- What the exercise asks
Some lines below hold "johnmacfarlane". Pick them out and copy them.

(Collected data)

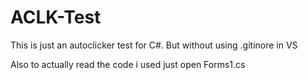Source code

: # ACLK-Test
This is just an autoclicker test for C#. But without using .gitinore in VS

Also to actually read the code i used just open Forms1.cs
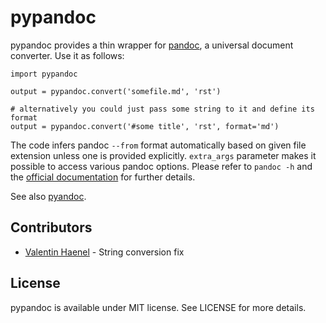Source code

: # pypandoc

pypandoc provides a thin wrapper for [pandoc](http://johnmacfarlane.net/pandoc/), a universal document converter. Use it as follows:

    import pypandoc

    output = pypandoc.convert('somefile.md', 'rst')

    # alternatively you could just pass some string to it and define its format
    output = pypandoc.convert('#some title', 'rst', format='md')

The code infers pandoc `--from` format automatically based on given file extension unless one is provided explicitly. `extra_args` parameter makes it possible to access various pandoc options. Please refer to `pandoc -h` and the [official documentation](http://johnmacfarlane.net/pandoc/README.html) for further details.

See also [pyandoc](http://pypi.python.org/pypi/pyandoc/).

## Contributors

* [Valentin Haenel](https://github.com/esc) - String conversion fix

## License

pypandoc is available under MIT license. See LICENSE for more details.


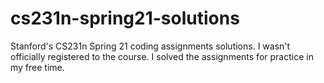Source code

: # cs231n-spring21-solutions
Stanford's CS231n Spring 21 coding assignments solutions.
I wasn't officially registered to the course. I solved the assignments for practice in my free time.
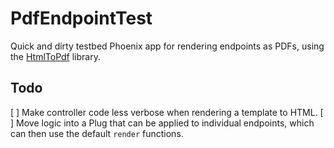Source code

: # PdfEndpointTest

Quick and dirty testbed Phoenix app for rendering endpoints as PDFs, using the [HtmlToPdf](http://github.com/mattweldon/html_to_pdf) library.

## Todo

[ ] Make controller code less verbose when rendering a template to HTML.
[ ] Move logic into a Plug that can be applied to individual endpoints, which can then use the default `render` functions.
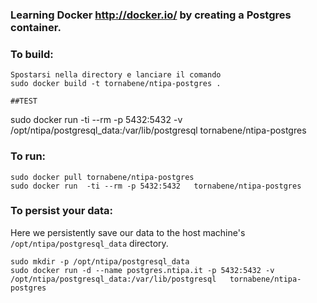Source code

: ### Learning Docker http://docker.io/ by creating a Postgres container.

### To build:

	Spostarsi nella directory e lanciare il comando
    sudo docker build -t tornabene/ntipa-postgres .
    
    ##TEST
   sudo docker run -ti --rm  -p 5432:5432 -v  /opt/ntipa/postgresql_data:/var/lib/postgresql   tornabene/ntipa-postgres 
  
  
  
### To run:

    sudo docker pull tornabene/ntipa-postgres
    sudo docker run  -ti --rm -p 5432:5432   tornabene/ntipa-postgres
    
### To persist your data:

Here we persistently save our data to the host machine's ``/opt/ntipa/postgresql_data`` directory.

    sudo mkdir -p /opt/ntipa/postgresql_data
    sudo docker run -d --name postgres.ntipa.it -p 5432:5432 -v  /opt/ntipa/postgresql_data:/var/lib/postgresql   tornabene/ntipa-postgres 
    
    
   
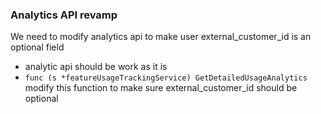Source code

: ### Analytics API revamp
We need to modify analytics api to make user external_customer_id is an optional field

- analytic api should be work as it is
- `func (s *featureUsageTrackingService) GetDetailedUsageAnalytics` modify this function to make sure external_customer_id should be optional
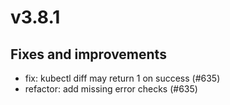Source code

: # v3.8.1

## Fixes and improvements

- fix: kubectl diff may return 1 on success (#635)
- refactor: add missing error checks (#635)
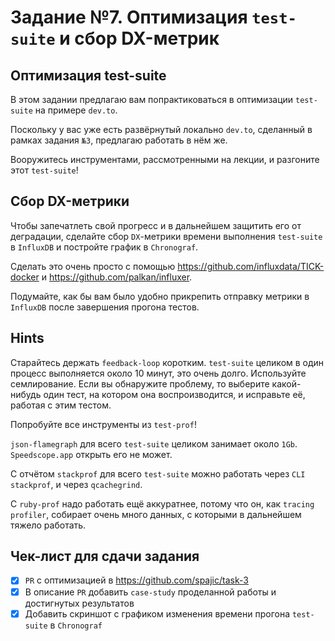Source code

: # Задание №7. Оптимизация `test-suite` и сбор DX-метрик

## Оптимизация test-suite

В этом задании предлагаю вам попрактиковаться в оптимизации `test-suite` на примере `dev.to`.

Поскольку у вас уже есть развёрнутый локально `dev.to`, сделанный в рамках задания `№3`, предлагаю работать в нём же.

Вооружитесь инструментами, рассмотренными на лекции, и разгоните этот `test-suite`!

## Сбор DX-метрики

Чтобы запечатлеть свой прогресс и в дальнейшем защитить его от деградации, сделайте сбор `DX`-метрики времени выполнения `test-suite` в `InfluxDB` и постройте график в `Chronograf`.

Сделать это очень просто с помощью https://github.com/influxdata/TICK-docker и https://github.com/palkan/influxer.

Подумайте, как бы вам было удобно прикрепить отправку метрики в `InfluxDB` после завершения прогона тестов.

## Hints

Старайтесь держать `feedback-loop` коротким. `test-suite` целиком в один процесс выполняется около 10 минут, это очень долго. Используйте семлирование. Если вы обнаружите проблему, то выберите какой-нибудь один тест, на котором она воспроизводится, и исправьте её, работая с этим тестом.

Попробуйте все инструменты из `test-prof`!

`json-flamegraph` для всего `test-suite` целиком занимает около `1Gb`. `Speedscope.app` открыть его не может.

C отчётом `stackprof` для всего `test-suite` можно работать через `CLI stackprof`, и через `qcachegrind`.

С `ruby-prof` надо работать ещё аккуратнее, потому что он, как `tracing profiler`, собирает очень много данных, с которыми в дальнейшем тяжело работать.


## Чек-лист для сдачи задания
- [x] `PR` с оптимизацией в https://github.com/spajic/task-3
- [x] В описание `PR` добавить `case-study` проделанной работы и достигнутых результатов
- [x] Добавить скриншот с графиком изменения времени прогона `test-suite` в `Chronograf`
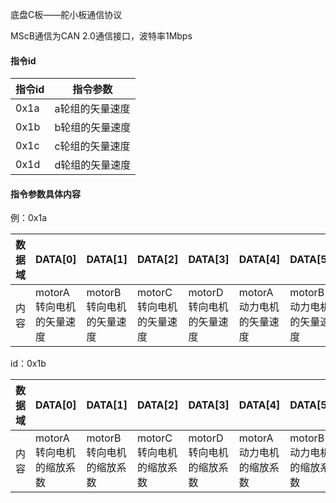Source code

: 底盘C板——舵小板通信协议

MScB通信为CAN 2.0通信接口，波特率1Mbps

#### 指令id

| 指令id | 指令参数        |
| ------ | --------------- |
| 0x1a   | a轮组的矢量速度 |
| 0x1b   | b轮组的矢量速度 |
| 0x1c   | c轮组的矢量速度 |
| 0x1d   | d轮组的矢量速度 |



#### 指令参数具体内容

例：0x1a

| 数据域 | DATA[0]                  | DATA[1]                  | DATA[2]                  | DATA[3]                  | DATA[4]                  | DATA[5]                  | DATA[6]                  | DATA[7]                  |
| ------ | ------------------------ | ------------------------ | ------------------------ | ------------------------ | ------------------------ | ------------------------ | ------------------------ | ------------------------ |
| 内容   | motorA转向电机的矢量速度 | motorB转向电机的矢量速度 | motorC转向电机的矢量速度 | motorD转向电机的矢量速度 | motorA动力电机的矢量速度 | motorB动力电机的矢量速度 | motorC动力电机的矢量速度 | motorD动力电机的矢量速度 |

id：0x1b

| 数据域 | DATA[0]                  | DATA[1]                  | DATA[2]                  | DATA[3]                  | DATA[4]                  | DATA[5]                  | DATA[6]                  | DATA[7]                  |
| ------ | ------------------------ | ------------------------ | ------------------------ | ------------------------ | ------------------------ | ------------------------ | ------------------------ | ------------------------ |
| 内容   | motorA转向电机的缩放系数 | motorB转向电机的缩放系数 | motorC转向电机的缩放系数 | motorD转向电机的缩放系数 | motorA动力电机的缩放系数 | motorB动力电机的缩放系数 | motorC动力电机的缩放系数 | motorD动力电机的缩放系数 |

- Task response
pypandoc provides a thin wrapper for [pandoc](http://johnmacfarlane.net/pandoc/), a universal document converter. Use it as follows:
The code infers pandoc `--from` format automatically based on given file extension unless one is provided explicitly. `extra_args` parameter makes it possible to access various pandoc options. Please refer to `pandoc -h` and the [official documentation](http://johnmacfarlane.net/pandoc/README.html) for further details.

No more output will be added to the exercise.